How to configure server-side privacy with Experience Analytics

You can use Experience Analytics to mask sensitive information to protect the privacy of users who interact with your website or mobile applications.

The information that follows explains how to mask sensitive information on the server-side of your Experience Analytics solution. Server-side privacy is one part of a privacy solution. See the Watson™ Customer Engagement | For Developers documentation for more information about privacy masking of sensitive user input on the client-side.

In Experience Analytics, the Hit attribute can block and replace sensitive information. For privacy masking to work, the Event for which the Hit Attribute is a condition, must fire.

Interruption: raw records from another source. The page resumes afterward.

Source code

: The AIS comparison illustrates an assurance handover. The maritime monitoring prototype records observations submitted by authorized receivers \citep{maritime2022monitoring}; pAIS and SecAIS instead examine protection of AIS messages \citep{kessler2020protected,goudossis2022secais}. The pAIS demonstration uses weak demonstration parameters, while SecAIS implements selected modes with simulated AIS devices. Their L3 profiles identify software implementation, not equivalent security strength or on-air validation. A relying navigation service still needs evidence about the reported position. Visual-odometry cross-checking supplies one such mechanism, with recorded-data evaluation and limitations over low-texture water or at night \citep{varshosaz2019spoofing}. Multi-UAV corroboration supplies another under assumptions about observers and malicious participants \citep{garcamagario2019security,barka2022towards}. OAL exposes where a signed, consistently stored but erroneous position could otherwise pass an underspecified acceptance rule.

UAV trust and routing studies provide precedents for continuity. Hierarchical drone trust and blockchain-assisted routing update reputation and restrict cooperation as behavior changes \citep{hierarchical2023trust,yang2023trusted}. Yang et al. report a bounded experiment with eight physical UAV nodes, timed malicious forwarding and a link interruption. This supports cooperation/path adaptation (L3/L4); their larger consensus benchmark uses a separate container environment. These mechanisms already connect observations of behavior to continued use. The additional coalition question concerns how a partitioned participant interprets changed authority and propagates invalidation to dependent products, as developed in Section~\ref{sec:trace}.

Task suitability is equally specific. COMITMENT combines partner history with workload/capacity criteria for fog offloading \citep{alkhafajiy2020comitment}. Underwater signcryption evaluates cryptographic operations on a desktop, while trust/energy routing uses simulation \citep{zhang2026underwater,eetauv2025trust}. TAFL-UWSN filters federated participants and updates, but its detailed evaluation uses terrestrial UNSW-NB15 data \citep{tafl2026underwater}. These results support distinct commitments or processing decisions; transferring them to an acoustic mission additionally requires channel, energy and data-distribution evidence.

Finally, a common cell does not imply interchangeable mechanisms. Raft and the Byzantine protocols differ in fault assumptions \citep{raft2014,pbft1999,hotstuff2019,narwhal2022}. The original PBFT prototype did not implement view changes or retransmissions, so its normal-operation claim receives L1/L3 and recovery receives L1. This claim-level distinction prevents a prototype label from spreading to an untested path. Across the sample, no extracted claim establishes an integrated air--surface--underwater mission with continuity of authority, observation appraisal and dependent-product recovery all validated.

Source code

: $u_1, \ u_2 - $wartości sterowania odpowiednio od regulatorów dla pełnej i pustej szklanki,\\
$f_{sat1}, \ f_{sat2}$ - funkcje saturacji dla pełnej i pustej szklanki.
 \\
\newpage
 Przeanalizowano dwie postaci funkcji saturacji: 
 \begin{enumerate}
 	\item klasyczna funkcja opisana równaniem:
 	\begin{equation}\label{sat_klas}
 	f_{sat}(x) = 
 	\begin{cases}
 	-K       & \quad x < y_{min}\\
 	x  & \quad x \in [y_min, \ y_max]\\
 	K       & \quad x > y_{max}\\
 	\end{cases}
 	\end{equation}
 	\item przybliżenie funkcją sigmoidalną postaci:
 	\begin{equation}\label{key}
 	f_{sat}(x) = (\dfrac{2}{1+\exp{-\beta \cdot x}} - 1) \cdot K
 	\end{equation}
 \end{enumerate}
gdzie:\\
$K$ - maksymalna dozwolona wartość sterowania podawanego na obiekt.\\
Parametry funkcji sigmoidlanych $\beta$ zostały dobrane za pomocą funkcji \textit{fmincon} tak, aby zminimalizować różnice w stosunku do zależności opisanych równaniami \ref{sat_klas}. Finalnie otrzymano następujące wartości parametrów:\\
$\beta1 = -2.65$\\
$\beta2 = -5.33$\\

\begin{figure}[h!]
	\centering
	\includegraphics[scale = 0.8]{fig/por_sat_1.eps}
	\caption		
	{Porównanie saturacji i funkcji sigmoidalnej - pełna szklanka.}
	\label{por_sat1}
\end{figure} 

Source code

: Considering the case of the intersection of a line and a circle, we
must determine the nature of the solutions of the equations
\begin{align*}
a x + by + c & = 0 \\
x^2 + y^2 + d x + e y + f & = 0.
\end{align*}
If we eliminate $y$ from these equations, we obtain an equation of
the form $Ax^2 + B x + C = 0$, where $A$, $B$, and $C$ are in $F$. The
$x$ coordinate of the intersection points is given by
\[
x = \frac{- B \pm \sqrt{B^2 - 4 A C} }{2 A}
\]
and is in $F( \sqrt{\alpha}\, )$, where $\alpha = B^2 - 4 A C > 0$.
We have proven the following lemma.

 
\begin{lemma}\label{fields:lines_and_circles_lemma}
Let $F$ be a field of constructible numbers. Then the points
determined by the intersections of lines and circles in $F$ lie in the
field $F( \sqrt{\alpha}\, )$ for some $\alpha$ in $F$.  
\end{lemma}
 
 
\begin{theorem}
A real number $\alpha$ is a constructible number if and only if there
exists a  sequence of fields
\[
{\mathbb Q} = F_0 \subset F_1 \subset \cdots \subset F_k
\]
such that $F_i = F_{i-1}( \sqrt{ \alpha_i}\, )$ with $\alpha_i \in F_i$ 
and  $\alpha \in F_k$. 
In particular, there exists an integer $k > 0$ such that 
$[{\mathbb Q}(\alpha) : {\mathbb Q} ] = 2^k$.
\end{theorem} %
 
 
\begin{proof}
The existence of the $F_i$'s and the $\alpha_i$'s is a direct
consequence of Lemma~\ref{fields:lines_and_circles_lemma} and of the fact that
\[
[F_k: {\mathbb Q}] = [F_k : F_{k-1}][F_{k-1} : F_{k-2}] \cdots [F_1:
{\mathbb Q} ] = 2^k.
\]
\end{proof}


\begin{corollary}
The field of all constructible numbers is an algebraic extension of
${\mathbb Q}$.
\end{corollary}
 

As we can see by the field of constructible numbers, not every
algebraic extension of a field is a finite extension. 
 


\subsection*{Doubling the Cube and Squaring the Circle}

What defines a Hit attribute?

Hit attributes are defined by the following characteristics:
  • The start and / or end patterns of strings
  • A regular expression that is applied to found text.

    The regular expression (regex) can enhance hit attribute filtering (match/privacy blocking/replacement) when start and end patterns do not isolate the target text completely.

  • A specific string constant, like “SSN”
    Note: A hit attribute can match either a start / end pattern, OR a specific string, but not both. You can apply a regular expression on either.

How to mask sensitive data with IBM® Tealeaf® on Cloud Hit attributes

Ideally, you never want sensitive data to be sent to Experience Analytics. In most cases, you can block sensitive data through client-side privacy configuration.

Server-side privacy (implemented with Hit attributes) is the mechanism for blocking /replacing content that was not blocked at the client side. The UIC on the client-side handles tagged content well, but can struggle with searching large chunks of text for complex patterns. Server-side privacy serves as a "catch-all" for sensitive information that might not be stopped by client-side privacy rules and configuration.

Let’s say the following error message was captured that includes a user’s social security number.

<form name="webform" action="form_submit method="get">
    First Name: <input type="text" name="fname">
    Last Name: <input type="text" name="lname" value="">
      <font color="red">THIS IS A REQUIRED FIELD</font>
    SSN: <input type="text" name=ssn value="012-34-567">
    <input type="button" value="send_form">
</form>

To mask the social security number on the Experience Analytics server side, you need to create and configure a Hit attribute.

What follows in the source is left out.